Allie Janoch

Allie Janoch

About Me
I am CEO of Mapistry, a software company I founded in late 2013. Mapistry makes permit compliance easy, just like TurboTax did for taxes. We are focused on permits that rely heavily on maps. The first market we are targeting is the stormwater market. It might surprise you to learn that over 200,000 permits will be submitted in the US by industrial facilities and construction sites this year. With Mapistry, our customers complete their permit in 1 hour instead of 40, saving them thousands of dollars.

In 2012 and 2013, I worked on developing a new consumer product utilizing computer vision and machine learning algorithms for IQEngines.
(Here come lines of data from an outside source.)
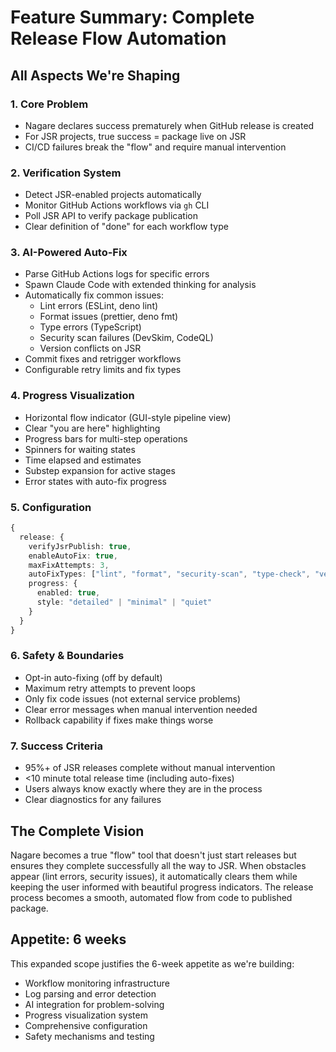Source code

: # Feature Summary: Complete Release Flow Automation

## All Aspects We're Shaping

### 1. **Core Problem**

- Nagare declares success prematurely when GitHub release is created
- For JSR projects, true success = package live on JSR
- CI/CD failures break the "flow" and require manual intervention

### 2. **Verification System**

- Detect JSR-enabled projects automatically
- Monitor GitHub Actions workflows via `gh` CLI
- Poll JSR API to verify package publication
- Clear definition of "done" for each workflow type

### 3. **AI-Powered Auto-Fix**

- Parse GitHub Actions logs for specific errors
- Spawn Claude Code with extended thinking for analysis
- Automatically fix common issues:
  - Lint errors (ESLint, deno lint)
  - Format issues (prettier, deno fmt)
  - Type errors (TypeScript)
  - Security scan failures (DevSkim, CodeQL)
  - Version conflicts on JSR
- Commit fixes and retrigger workflows
- Configurable retry limits and fix types

### 4. **Progress Visualization**

- Horizontal flow indicator (GUI-style pipeline view)
- Clear "you are here" highlighting
- Progress bars for multi-step operations
- Spinners for waiting states
- Time elapsed and estimates
- Substep expansion for active stages
- Error states with auto-fix progress

### 5. **Configuration**

```typescript
{
  release: {
    verifyJsrPublish: true,
    enableAutoFix: true,
    maxFixAttempts: 3,
    autoFixTypes: ["lint", "format", "security-scan", "type-check", "version-conflict"],
    progress: {
      enabled: true,
      style: "detailed" | "minimal" | "quiet"
    }
  }
}
```

### 6. **Safety & Boundaries**

- Opt-in auto-fixing (off by default)
- Maximum retry attempts to prevent loops
- Only fix code issues (not external service problems)
- Clear error messages when manual intervention needed
- Rollback capability if fixes make things worse

### 7. **Success Criteria**

- 95%+ of JSR releases complete without manual intervention
- <10 minute total release time (including auto-fixes)
- Users always know exactly where they are in the process
- Clear diagnostics for any failures

## The Complete Vision

Nagare becomes a true "flow" tool that doesn't just start releases but ensures they complete
successfully all the way to JSR. When obstacles appear (lint errors, security issues), it
automatically clears them while keeping the user informed with beautiful progress indicators. The
release process becomes a smooth, automated flow from code to published package.

## Appetite: 6 weeks

This expanded scope justifies the 6-week appetite as we're building:

- Workflow monitoring infrastructure
- Log parsing and error detection
- AI integration for problem-solving
- Progress visualization system
- Comprehensive configuration
- Safety mechanisms and testing
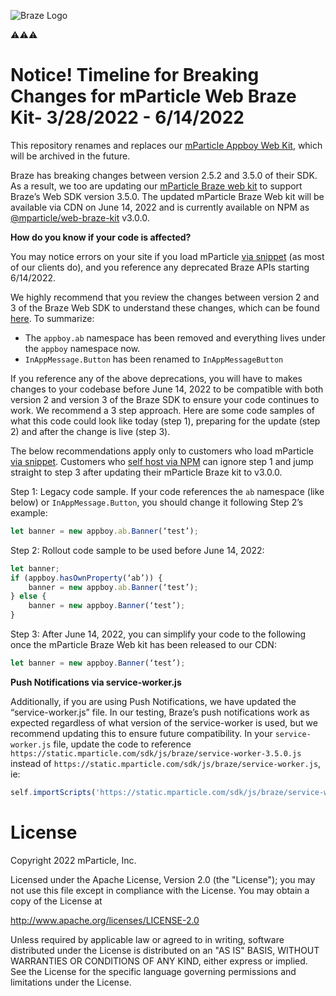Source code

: ![Braze Logo](https://github.com/mparticle-integrations/mparticle-javascript-integration-appboy/blob/master/braze-logo.png)

⚠️⚠️⚠️
# Notice! Timeline for Breaking Changes for mParticle Web Braze Kit- 3/28/2022 - 6/14/2022
This repository renames and replaces our [mParticle Appboy Web Kit](https://github.com/mparticle-integrations/mparticle-javascript-integration-appboy), which will be archived in the future.

Braze has breaking changes between version 2.5.2 and 3.5.0 of their SDK.  As a result, we too are updating our [mParticle Braze web kit](https://github.com/mparticle-integrations/mparticle-javascript-integration-appboy) to support Braze’s Web SDK version 3.5.0.  The updated mParticle Braze Web kit will be available via CDN on June 14, 2022 and is currently available on NPM as [@mparticle/web-braze-kit](https://www.npmjs.com/package/@mparticle/web-braze-kit) v3.0.0.

**How do you know if your code is affected?**

You may notice errors on your site if you load mParticle [via snippet](https://docs.mparticle.com/developers/sdk/web/getting-started/#add-the-sdk-snippet) (as most of our clients do), and you reference any deprecated Braze APIs starting 6/14/2022.

We highly recommend that you review the changes between version 2 and 3 of the Braze Web SDK to understand these changes, which can be found [here](https://www.braze.com/docs/developer_guide/platform_integration_guides/web/changelog/#300).  To summarize:
* The `appboy.ab` namespace has been removed and everything lives under the `appboy` namespace now.
* `InAppMessage.Button` has been renamed to `InAppMessageButton`

If you reference any of the above deprecations, you will have to makes changes to your codebase before June 14, 2022 to be compatible with both version 2 and version 3 of the Braze SDK to ensure your code continues to work. We recommend a 3 step approach. Here are some code samples of what this code could look like today (step 1), preparing for the update (step 2) and after the change is live (step 3). 

The below recommendations apply only to customers who load mParticle [via snippet](https://docs.mparticle.com/developers/sdk/web/getting-started/#add-the-sdk-snippet).  Customers who [self host via NPM](https://docs.mparticle.com/developers/sdk/web/self-hosting/) can ignore step 1 and jump straight to step 3 after updating their mParticle Braze kit to v3.0.0.

Step 1: Legacy code sample. If your code references the `ab` namespace (like below) or `InAppMessage.Button`, you should change it following Step 2’s example:
```javascript
let banner = new appboy.ab.Banner(‘test’);
```

Step 2: Rollout code sample to be used before June 14, 2022:
```javascript
let banner;
if (appboy.hasOwnProperty(‘ab’)) {
    banner = new appboy.ab.Banner(‘test’);
} else {
    banner = new appboy.Banner(‘test’);
}
```
Step 3: After June 14, 2022, you can simplify your code to the following once the mParticle Braze Web kit has been released to our CDN:
```javascript
let banner = new appboy.Banner(‘test’);
```

**Push Notifications via service-worker.js**

Additionally, if you are using Push Notifications, we have updated the “service-worker.js” file.  In our testing, Braze’s push notifications work as expected regardless of what version of the service-worker is used, but we recommend updating this to ensure future compatibility.  In your `service-worker.js` file, update the code to reference `https://static.mparticle.com/sdk/js/braze/service-worker-3.5.0.js` instead of `https://static.mparticle.com/sdk/js/braze/service-worker.js`, ie:

```javascript
self.importScripts('https://static.mparticle.com/sdk/js/braze/service-worker-3.5.0.js');
```

# License

Copyright 2022 mParticle, Inc.

Licensed under the Apache License, Version 2.0 (the "License");
you may not use this file except in compliance with the License.
You may obtain a copy of the License at

http://www.apache.org/licenses/LICENSE-2.0

Unless required by applicable law or agreed to in writing, software
distributed under the License is distributed on an "AS IS" BASIS,
WITHOUT WARRANTIES OR CONDITIONS OF ANY KIND, either express or implied.
See the License for the specific language governing permissions and
limitations under the License.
We developed an app to help people organize and search users photos by understanding what was in the actual pixels. Our app was able to stack similar photos, tag objects and scenes, and recognize faces. IQEngines was acquired by Yahoo in August 2013 and the technology we developed at IQE is making flickr search smarter.
Background / Education

I received my undergraduate degree in computer science from University of Maryland in 2009. I moved out to California in 2010 to pursue a PhD in computer science from UC Berkeley, but chose to leave the program early (with a Masters) in pursuit of more entrepreneurial goals.
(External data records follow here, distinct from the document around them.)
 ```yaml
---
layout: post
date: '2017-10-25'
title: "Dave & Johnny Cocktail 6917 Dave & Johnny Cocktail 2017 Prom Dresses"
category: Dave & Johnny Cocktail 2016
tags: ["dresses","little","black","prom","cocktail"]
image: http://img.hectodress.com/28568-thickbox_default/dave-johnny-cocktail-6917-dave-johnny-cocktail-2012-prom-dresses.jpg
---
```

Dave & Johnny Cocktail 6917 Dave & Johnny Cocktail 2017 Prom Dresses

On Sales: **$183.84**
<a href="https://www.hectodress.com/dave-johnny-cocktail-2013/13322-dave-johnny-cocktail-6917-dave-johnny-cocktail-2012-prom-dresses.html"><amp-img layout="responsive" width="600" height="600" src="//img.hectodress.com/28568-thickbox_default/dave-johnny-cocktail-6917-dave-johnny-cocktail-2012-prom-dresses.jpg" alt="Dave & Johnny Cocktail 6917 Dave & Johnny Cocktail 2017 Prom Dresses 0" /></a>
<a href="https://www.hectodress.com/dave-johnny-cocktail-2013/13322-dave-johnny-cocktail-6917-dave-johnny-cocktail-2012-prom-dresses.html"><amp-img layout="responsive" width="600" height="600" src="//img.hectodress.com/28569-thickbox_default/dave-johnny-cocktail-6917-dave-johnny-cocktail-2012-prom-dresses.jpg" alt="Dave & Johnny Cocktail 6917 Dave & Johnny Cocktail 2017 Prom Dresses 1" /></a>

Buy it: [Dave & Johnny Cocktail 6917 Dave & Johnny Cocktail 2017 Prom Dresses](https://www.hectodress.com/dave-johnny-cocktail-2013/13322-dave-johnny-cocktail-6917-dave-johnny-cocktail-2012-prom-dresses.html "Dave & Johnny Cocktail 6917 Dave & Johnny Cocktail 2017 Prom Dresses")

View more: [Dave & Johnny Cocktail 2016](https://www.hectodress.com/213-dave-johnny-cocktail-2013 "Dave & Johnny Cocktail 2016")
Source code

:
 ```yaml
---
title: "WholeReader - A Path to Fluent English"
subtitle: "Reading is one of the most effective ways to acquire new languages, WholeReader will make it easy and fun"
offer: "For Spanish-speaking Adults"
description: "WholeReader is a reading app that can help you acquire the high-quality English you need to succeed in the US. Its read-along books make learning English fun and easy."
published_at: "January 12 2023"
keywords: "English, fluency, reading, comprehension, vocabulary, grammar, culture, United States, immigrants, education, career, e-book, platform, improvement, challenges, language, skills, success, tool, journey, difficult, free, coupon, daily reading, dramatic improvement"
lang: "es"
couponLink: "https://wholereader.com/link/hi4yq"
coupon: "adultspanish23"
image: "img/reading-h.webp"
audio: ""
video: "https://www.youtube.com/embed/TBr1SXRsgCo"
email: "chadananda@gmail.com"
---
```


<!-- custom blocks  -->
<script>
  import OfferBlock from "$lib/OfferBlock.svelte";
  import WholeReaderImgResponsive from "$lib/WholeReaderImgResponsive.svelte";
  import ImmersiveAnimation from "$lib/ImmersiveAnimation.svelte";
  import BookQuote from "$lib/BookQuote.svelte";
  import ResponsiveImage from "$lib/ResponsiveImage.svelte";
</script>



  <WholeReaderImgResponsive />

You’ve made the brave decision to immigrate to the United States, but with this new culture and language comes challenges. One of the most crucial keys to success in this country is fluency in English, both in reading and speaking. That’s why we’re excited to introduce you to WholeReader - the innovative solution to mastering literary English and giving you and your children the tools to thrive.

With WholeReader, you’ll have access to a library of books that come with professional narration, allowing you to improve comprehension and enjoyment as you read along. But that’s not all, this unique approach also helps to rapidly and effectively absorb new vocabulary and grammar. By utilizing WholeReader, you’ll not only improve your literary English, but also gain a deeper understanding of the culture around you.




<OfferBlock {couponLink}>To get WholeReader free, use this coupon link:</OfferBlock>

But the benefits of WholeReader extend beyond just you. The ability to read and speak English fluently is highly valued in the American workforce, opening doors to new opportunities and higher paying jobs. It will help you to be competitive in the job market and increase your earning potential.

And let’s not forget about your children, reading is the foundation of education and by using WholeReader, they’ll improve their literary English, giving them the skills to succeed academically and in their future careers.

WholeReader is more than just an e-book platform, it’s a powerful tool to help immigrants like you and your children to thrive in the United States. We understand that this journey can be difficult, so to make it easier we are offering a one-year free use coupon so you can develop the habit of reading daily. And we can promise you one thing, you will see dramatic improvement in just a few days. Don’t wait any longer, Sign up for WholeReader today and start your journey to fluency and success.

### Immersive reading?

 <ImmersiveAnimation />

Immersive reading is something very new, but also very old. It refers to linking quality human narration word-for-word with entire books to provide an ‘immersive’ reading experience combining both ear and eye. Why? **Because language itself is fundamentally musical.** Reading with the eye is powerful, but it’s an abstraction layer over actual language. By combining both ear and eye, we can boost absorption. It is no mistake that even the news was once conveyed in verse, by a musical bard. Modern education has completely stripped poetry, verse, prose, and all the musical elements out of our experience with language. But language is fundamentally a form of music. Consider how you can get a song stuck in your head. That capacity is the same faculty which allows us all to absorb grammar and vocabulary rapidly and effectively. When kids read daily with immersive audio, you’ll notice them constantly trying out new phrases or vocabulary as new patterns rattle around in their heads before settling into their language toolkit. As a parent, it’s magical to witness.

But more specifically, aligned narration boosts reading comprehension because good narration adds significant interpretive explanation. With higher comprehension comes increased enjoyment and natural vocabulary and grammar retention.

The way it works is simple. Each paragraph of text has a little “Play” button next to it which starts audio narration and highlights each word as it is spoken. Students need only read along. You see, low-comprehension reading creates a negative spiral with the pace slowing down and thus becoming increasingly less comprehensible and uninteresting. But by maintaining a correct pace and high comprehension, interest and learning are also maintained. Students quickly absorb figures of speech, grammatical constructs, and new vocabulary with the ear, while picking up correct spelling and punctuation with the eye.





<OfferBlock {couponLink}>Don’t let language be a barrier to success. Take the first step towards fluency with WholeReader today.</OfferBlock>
I have been coding since I was 15 when I had the opportunity to take a high school class on Visual Basic and C++. I was encouraged to take the class by my father, who is also a software engineer. In fact, largely due to his influence, I have known since before I knew how to program that I was a going to be a computer scientist. At age 8 I asked my parents to get our first family computer (admittedly because I wanted to play KidPix). At age 12, I wrote in my 6th grade year book that my future career would be as a "software engineer."

Women in CS
Perhaps because I have known from such a young age what I wanted to do, I have not let the lack of female programmers deter me. Unfortunately, many women are not so lucky. Not everyone has a parent encouraging them to learn about programming. I am passionate about getting women and girls involved in computer science, and mentored a great group of girls in the Technovation Challenge in 2013. If you have a daughter in high school or are a female programmer looking for mentoring opportunities, I recommend you check out the program!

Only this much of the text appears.